Porostimur.com, Ternate — Akademisi Fakultas Perikanan Universitas Khairun (Unkhair) Ternate Asmar Hi. Daud, menyoroti ketimpangan serius dalam struktur anggaran Dinas Kelautan dan Perikanan (DKP) Provinsi Maluku Utara tahun 2026.
Menurutnya, meski total anggaran mencapai Rp65,91 miliar, arah kebijakan fiskal DKP masih jauh dari semangat ekonomi biru yang produktif dan berkelanjutan.
“Orientasi anggarannya masih rutinistik dan terlalu berat ke aset. Belum berpihak pada penguatan produktivitas, keberlanjutan, serta ketahanan sosial-ekologis masyarakat pesisir,” ujar Asmar kepada Porostimur.com, Sabtu (1/11/2025).
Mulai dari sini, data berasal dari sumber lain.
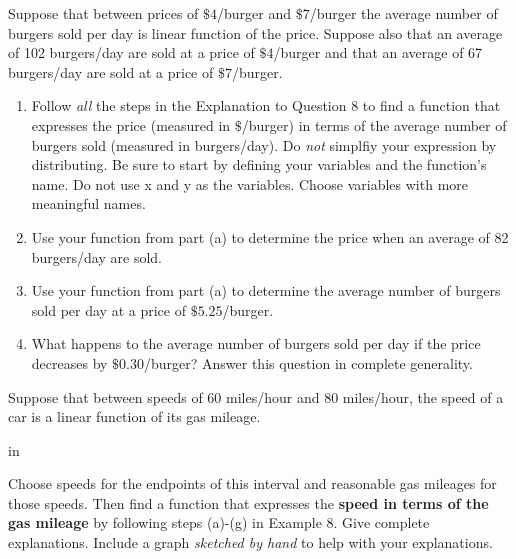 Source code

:\documentclass{ximera}
\newcommand{\pskip}{\vskip 0.1 in}
\begin{document}
\begin{question}  \label{Qdsfdsfgnn}
Suppose that between prices of $\$4$/burger and $\$7$/burger the average number of burgers sold per day is linear function of the price. Suppose also that an average of 102 burgers/day are sold at a price of $\$4$/burger and that an average of 67 burgers/day are sold at a price of $\$7$/burger.


\begin{enumerate}

\item Follow \emph{all} the steps in the Explanation to Question 8 to find a function that expresses the price (measured in $\$$/burger) in terms of the average number of burgers sold (measured in burgers/day). Do \emph{not} simplfiy your expression by distributing. Be sure to start by defining your variables and the function’s name. Do not use x and y as the variables. Choose variables with more meaningful names.

\item Use your function from part (a) to determine the price when an average of 82 burgers/day are sold.

\item Use your function from part (a) to determine the average number of burgers sold per day at a price of $\$5.25$/burger.

\item What happens to the average number of burgers sold per day if the price decreases by $\$0.30$/burger? Answer this question in complete generality.

\end{enumerate}

\end{question}



\begin{example} \label{Ex6:LF}
Suppose that between speeds of $60$ miles/hour and $80$ miles/hour, the speed of a car is a linear function of its gas mileage. 

\pskip

Choose speeds for the endpoints of this interval and reasonable gas mileages for those speeds. Then find a function that expresses the {\bf speed in terms of the gas mileage} by following steps (a)-(g) in Example 8. Give complete explanations. Include a graph \emph{sketched by hand} to help with your explanations.
\end{example}
\end{document}
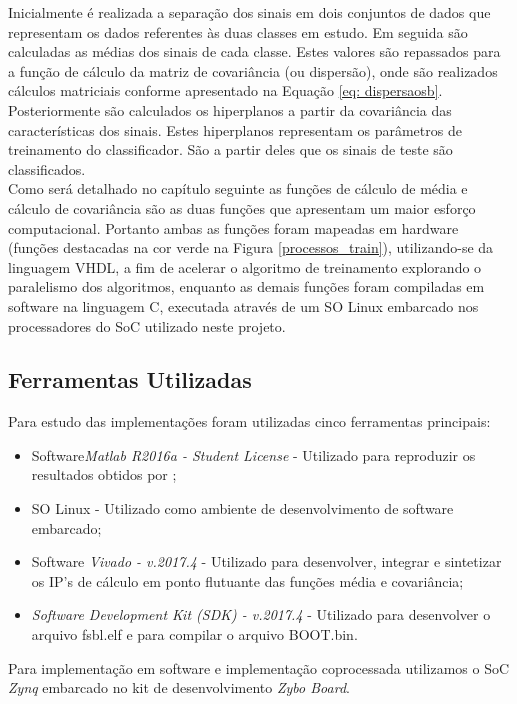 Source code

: Inicialmente é realizada a separação dos sinais em dois conjuntos de dados que representam os dados referentes às duas classes em estudo. Em seguida são calculadas as médias dos sinais de cada classe. Estes valores são repassados para a função de cálculo da matriz de covariância (ou dispersão), onde são realizados cálculos matriciais conforme apresentado na Equação \ref{eq: dispersaosb}. Posteriormente são calculados os hiperplanos a partir da covariância das características dos sinais. Estes hiperplanos representam os parâmetros de treinamento do classificador. São a partir deles que os sinais de teste são classificados.\\

Como será detalhado no capítulo seguinte as funções de cálculo de média e cálculo de covariância são as duas funções que apresentam um maior esforço computacional. Portanto ambas as funções foram mapeadas em hardware (funções destacadas na cor verde na Figura \ref{processos_train}), utilizando-se da linguagem VHDL, a fim de acelerar o algoritmo de treinamento explorando o paralelismo dos algoritmos, enquanto as demais funções foram compiladas em software na linguagem C, executada através de um SO Linux embarcado nos processadores do SoC utilizado neste projeto.

\subsection{Ferramentas Utilizadas}
Para estudo das implementações foram utilizadas cinco ferramentas principais:\\
\begin{itemize}
	\item Software\textit{Matlab R2016a - \textit{Student License}} - Utilizado para reproduzir os resultados obtidos por \cite{F.Lotte};
	\item SO Linux - Utilizado como ambiente de desenvolvimento de software embarcado;
	\item Software \textit{Vivado - v.2017.4} - Utilizado para desenvolver, integrar e sintetizar os IP's de cálculo em ponto flutuante das funções média e covariância;
	\item \textit{Software Development Kit (SDK) - v.2017.4} - Utilizado para desenvolver o arquivo fsbl.elf e para compilar o arquivo BOOT.bin.
\end{itemize}

Para implementação em software e implementação coprocessada utilizamos o SoC \textit{Zynq} embarcado no kit de desenvolvimento \textit{Zybo Board}.


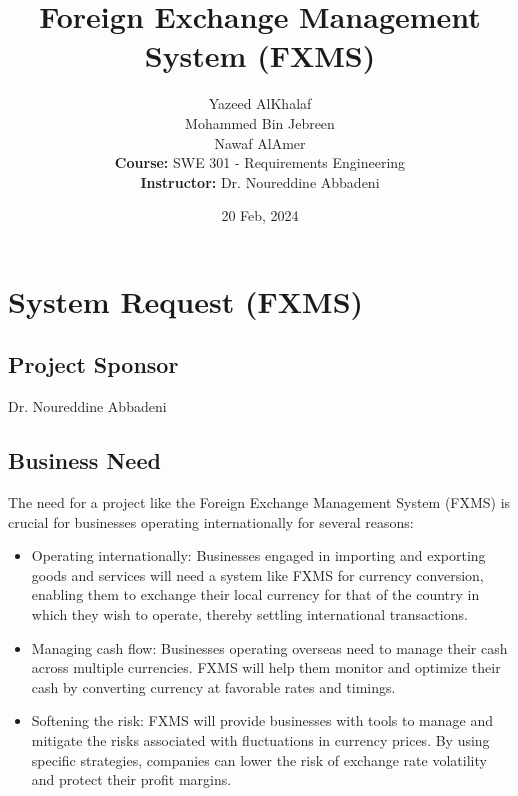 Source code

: \documentclass[a4paper]{report}
\title{Foreign Exchange Management System (FXMS)}
\author{
    Yazeed AlKhalaf \\
    Mohammed Bin Jebreen \\
    Nawaf AlAmer \\
    \textbf{Course:} SWE 301 - Requirements Engineering \\
    \textbf{Instructor:} Dr. Noureddine Abbadeni
}
\date{20 Feb, 2024}
\begin{document}
\maketitle

\newpage

\tableofcontents

\chapter{System Request (FXMS)}

\section{Project Sponsor}
Dr. Noureddine Abbadeni

\section{Business Need}
The need for a project like the Foreign Exchange Management System (FXMS) is crucial for businesses operating internationally for several reasons:
\begin{itemize}
    \item Operating internationally: Businesses engaged in importing and exporting goods and services will need a system like FXMS for currency conversion, enabling them to exchange their local currency for that of the country in which they wish to operate, thereby settling international transactions.
    \item Managing cash flow: Businesses operating overseas need to manage their cash across multiple currencies. FXMS will help them monitor and optimize their cash by converting currency at favorable rates and timings.
    \item Softening the risk: FXMS will provide businesses with tools to manage and mitigate the risks associated with fluctuations in currency prices. By using specific strategies, companies can lower the risk of exchange rate volatility and protect their profit margins.
\end{itemize}
\end{document}
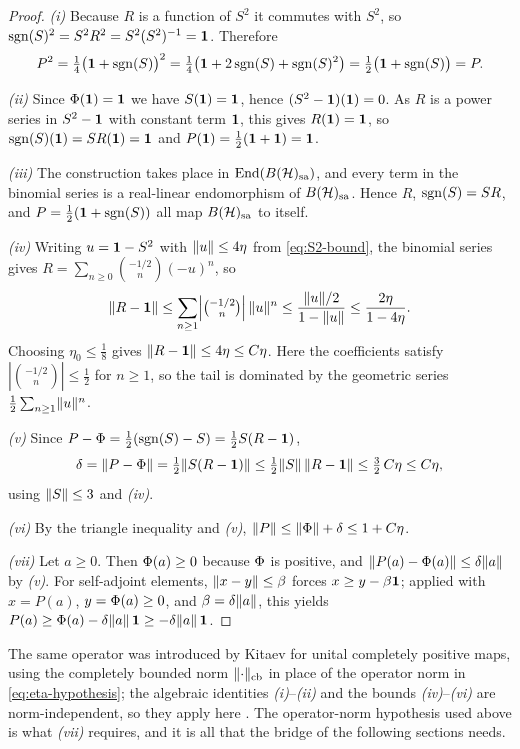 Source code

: \begin{proof}
\emph{(i)} Because $R$ is a function of $S^2$ it commutes with $S^2$, so
$\sgn(S)^2=S^2R^2=S^2(S^2)^{-1}=\Id$. Therefore
\[
  P^2=\tfrac14\bigl(\Id+\sgn(S)\bigr)^2
     =\tfrac14\bigl(\Id+2\sgn(S)+\sgn(S)^2\bigr)
     =\tfrac12\bigl(\Id+\sgn(S)\bigr)=P.
\]

\emph{(ii)} Since $\Phimap(\Id)=\Id$ we have $S(\Id)=\Id$, hence
$(S^2-\Id)(\Id)=0$. As $R$ is a power series in $S^2-\Id$ with constant term
$\Id$, this gives $R(\Id)=\Id$, so $\sgn(S)(\Id)=S R(\Id)=\Id$ and
$P(\Id)=\tfrac12(\Id+\Id)=\Id$.

\emph{(iii)} The construction takes place in $\mathrm{End}(\Bsa)$, and every
term in the binomial series is a real-linear endomorphism of $\Bsa$. Hence $R$,
$\sgn(S)=SR$, and $P=\tfrac12(\Id+\sgn(S))$ all map $\Bsa$ to itself.

\emph{(iv)} Writing $u=\Id-S^2$ with $\norm{u}\le 4\eta$ from
\eqref{eq:S2-bound}, the binomial series gives
$R=\sum_{n\ge 0}\binom{-1/2}{n}(-u)^n$, so
\[
  \norm{R-\Id}
  \le\sum_{n\ge 1}\Bigl|\tbinom{-1/2}{n}\Bigr|\,\norm{u}^n
  \le\frac{\norm{u}/2}{1-\norm{u}}
  \le\frac{2\eta}{1-4\eta}.
\]
Choosing $\eta_0\le\tfrac18$ gives $\norm{R-\Id}\le4\eta\le C\eta$. Here the
coefficients satisfy $|\binom{-1/2}{n}|\le\tfrac12$ for $n\ge1$, so the tail is
dominated by the geometric series $\tfrac12\sum_{n\ge1}\norm{u}^n$.

\emph{(v)} Since $P-\Phimap=\tfrac12(\sgn(S)-S)=\tfrac12 S(R-\Id)$,
\[
  \delta=\norm{P-\Phimap}=\tfrac12\norm{S(R-\Id)}
   \le\tfrac12\norm{S}\,\norm{R-\Id}\le\tfrac32\, C\eta\le C\eta,
\]
using $\norm{S}\le 3$ and \emph{(iv)}.

\emph{(vi)} By the triangle inequality and \emph{(v)},
$\norm{P}\le\norm{\Phimap}+\delta\le 1+C\eta$.

\emph{(vii)} Let $a\ge 0$. Then $\Phimap(a)\ge 0$ because $\Phimap$ is
positive, and $\norm{P(a)-\Phimap(a)}\le\delta\norm{a}$ by \emph{(v)}. For
self-adjoint elements, $\norm{x-y}\le\beta$ forces $x\ge y-\beta\Id$; applied
with $x=P(a)$, $y=\Phimap(a)\ge0$, and $\beta=\delta\norm{a}$, this yields
$P(a)\ge\Phimap(a)-\delta\norm{a}\,\Id\ge-\delta\norm{a}\,\Id$. \qedhere
\end{proof}

\begin{remark}\label{rem:kitaev-spectral-comparison}
The same operator was introduced by Kitaev for unital completely positive
maps, using the completely bounded norm $\norm{\cdot}_{\mathrm{cb}}$ in place
of the operator norm in \eqref{eq:eta-hypothesis}; the algebraic identities
\emph{(i)}--\emph{(ii)} and the bounds \emph{(iv)}--\emph{(vi)} are
norm-independent, so they apply here \cite[Prop.~P]{Kitaev2024}. The
operator-norm hypothesis used above is what 
\emph{(vii)} requires, and it is all that the bridge of the following sections
needs.
\end{remark}

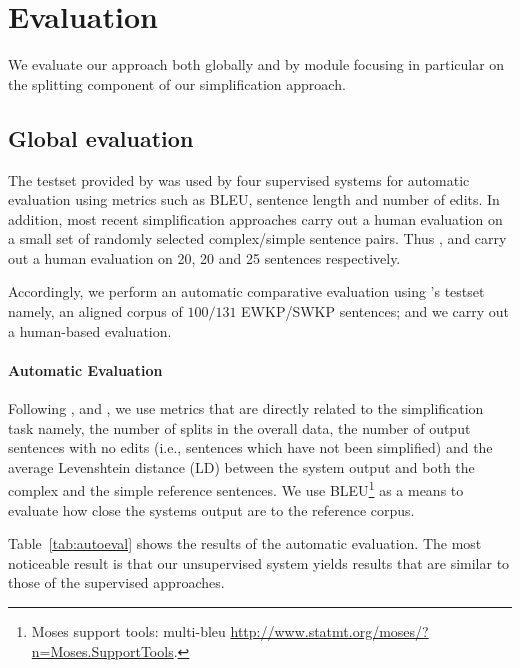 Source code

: \documentclass[11pt,a4paper]{article}
\begin{document}
\section{Evaluation}
\label{sec:xps}

We evaluate our approach both globally and by module focusing in
particular on the splitting component of our simplification approach.

\subsection{Global evaluation}

The testset provided by  was used by four
supervised systems for automatic evaluation using metrics such as
BLEU, sentence length and number of edits. In addition, most recent
simplification approaches carry out a human evaluation on a small set
of randomly selected complex/simple sentence pairs. Thus
,  and
 carry out a human evaluation on
20, 20 and 25 sentences respectively.

Accordingly, we perform an automatic comparative evaluation using
\cite{zhu2010monolingual}'s testset namely, an aligned corpus of
$100/131$ EWKP/SWKP sentences; and we carry out a human-based
evaluation.





\paragraph{Automatic Evaluation}

Following , 
and , we use metrics that are directly
related to the simplification task namely, the number of splits in the
overall data, the number of output sentences with no edits (i.e.,
sentences which have not been simplified) and the average Levenshtein
distance (LD) between the system output and both the complex and the
simple reference sentences. We use BLEU\footnote{Moses support tools:
  multi-bleu \url{http://www.statmt.org/moses/?n=Moses.SupportTools}.}
as a means to evaluate how close the systems output are to the
reference corpus.

Table~\ref{tab:autoeval} shows the results of the automatic
evaluation.  The most noticeable result is that our unsupervised
system yields results that are similar to those of the supervised
approaches. 
\end{document}
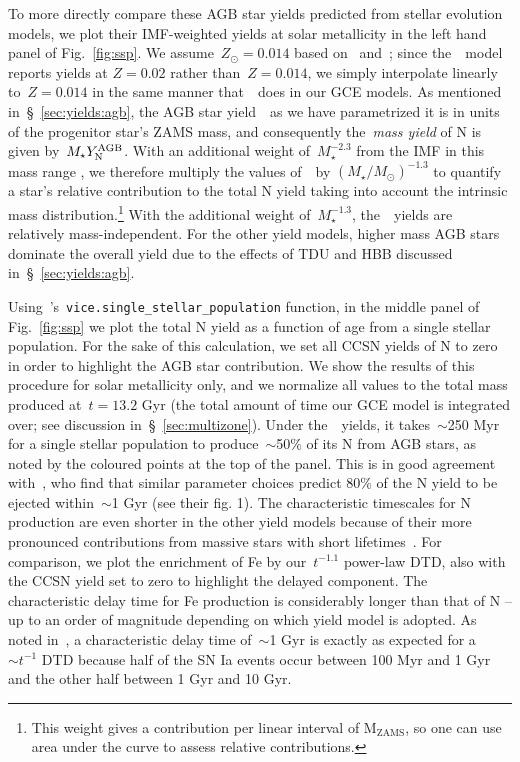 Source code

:\documentclass[ms.tex]{subfiles}
\begin{document}
To more directly compare these AGB star yields predicted from stellar
evolution models, we plot their IMF-weighted yields at solar metallicity in the
left hand panel of Fig.~\ref{fig:ssp}.
We assume~$Z_\odot = 0.014$ based on~\citet{Asplund2009}
and~\citet*{Asplund2021}; since the~\karakasten~model reports yields at
$Z = 0.02$ rather than~$Z = 0.014$, we simply interpolate linearly
to~$Z = 0.014$ in the same manner that~\vice~does in our GCE models.
As mentioned in~\S~\ref{sec:yields:agb}, the AGB star yield~~as we
have parametrized it is in units of the progenitor star's ZAMS mass, and
consequently the~\textit{mass yield} of N is given by~$M_\star Y_\text{N}^\text{AGB}$.
With an additional weight of~$M_\star^{-2.3}$ from the IMF in this mass range
\citep[e.g.][]{Kroupa2001}, we therefore multiply the values of~~by
$(M_\star / M_\odot)^{-1.3}$ to quantify a star's relative contribution to the
total N yield taking into account the intrinsic mass distribution.\footnote{
	This weight gives a contribution per linear interval of M$_\text{ZAMS}$, so
	one can use area under the curve to assess relative contributions.
}
With the additional weight of~$M_\star^{-1.3}$, the~\cristallo~yields are
relatively mass-independent.
For the other yield models, higher mass AGB stars dominate the overall yield
due to the effects of TDU and HBB discussed in~\S~\ref{sec:yields:agb}.
\par
Using~\vice's~\texttt{vice.single\_stellar\_population} function, in the
middle panel of Fig.~\ref{fig:ssp} we plot the total N yield as a function of
age from a single stellar population.
For the sake of this calculation, we set all CCSN yields of N to zero in order
to highlight the AGB star contribution.
We show the results of this procedure for solar metallicity only, and we
normalize all values
to the total mass produced at~$t = 13.2$ Gyr (the total amount of time our GCE
model is integrated over; see discussion in~\S~\ref{sec:multizone}).
Under the~\cristallo~yields, it takes~$\sim$250 Myr for a single stellar
population to produce~$\sim$50\% of its N from AGB stars, as noted by the
coloured points at the top of the panel.
This is in good agreement with~\citet{Maiolino2019}, who find that similar
parameter choices predict 80\% of the N yield to be ejected within~$\sim$1 Gyr
(see their fig. 1).
The characteristic timescales for N production are even shorter in the other
yield models because of their more pronounced contributions from massive stars
with short lifetimes~\citep[e.g.][]{Larson1974, Maeder1989, Padovani1993}.
For comparison, we plot the enrichment of Fe by our~$t^{-1.1}$ power-law DTD,
also with the CCSN yield set to zero to highlight the delayed component.
The characteristic delay time for Fe production is considerably longer than
that of N -- up to an order of magnitude depending on which yield model is
adopted.
As noted in~\citet{Johnson2021}, a characteristic delay time of~$\sim$1 Gyr
is exactly as expected for a~$\sim t^{-1}$ DTD because half of the SN Ia
events occur between 100 Myr and 1 Gyr and the other half between 1 Gyr and
10 Gyr.
\end{document}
Belanja Pegawai dan Gedung Dominasi Anggaran
Dari total Rp65,91 miliar, porsi terbesar dialokasikan untuk belanja pegawai sebesar Rp24,91 miliar (37,79%), disusul belanja pembangunan gedung dan fasilitasi lintas daerah mencapai Rp17,08 miliar (25,91%).
Sementara itu, perikanan tangkap hanya memperoleh Rp15,20 miliar (23,06%). Ironisnya, subsektor lain seperti konservasi, budidaya, pengolahan, SDM, serta data-monitoring nyaris tak tersentuh, masing-masing mendapat jatah di bawah dua persen.
“Padahal di tengah ancaman perubahan iklim dan penurunan stok ikan, sektor konservasi dan data monitoring seharusnya jadi fondasi utama perencanaan berbasis bukti,” tegas Asmar.